▸ **THE TASK**: Given the entries that follow, write out exactly the lines starting at the one containing "CircuitPython library for PyBadge, EdgeBadge" and ending at the one containing "The library makes", both ends included, and only those.

▸ **INPUT FOR THIS TASK**:

[Start of section]

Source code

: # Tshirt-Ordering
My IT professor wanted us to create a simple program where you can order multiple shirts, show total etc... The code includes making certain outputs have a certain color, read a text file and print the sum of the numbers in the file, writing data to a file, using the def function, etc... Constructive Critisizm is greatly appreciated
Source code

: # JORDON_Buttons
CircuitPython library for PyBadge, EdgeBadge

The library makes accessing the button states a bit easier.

[End of section]
[Start of section]

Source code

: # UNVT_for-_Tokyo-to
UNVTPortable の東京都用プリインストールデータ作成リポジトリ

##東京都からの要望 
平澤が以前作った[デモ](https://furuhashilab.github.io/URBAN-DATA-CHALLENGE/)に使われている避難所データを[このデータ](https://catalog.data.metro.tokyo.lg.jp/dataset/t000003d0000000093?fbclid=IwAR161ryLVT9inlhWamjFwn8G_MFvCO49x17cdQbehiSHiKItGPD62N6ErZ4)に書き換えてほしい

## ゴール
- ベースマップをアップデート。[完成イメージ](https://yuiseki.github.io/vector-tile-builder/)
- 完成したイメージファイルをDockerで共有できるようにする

[End of section]

▸ **SOLUTION**:
CircuitPython library for PyBadge, EdgeBadge

The library makes accessing the button states a bit easier.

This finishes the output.